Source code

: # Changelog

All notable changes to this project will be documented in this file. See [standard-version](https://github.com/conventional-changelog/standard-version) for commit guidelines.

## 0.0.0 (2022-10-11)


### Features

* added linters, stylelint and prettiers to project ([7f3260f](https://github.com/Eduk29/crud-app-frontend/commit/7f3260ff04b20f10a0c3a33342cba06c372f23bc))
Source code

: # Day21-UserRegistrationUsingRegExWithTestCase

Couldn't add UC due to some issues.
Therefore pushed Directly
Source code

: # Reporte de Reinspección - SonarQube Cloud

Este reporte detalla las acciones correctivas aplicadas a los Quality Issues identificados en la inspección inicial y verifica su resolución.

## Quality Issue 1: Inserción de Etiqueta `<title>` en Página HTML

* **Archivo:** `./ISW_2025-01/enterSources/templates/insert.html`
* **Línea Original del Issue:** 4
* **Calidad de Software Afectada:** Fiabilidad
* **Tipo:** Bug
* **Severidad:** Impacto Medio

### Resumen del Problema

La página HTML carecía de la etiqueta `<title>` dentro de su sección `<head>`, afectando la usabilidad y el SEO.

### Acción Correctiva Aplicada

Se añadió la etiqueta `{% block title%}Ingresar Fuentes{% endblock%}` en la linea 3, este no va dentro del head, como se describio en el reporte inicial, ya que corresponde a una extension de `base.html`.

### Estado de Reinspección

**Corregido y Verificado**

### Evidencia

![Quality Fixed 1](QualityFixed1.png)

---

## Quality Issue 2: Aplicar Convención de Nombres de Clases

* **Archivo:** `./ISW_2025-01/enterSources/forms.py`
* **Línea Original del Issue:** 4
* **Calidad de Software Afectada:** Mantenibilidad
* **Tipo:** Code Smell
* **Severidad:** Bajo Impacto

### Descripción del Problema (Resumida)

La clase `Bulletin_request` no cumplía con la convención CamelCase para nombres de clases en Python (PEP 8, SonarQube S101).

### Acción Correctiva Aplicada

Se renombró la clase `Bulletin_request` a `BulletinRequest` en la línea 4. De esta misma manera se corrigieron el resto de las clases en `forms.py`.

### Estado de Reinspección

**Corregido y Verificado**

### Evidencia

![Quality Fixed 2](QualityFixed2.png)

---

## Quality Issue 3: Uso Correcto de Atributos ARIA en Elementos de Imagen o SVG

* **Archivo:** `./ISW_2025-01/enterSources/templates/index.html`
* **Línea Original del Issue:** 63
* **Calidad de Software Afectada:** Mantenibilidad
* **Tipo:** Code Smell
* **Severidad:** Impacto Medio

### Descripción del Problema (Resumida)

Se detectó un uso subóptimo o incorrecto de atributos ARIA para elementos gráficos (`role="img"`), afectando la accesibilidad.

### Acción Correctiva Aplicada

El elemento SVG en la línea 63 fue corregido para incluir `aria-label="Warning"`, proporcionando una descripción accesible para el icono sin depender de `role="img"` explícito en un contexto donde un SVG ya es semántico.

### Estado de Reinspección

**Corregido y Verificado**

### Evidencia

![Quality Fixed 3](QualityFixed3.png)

== Brief ==
Nothing but a number is wanted: report how many lines in the entries above contain the string "para".

== Exercise solution ==
3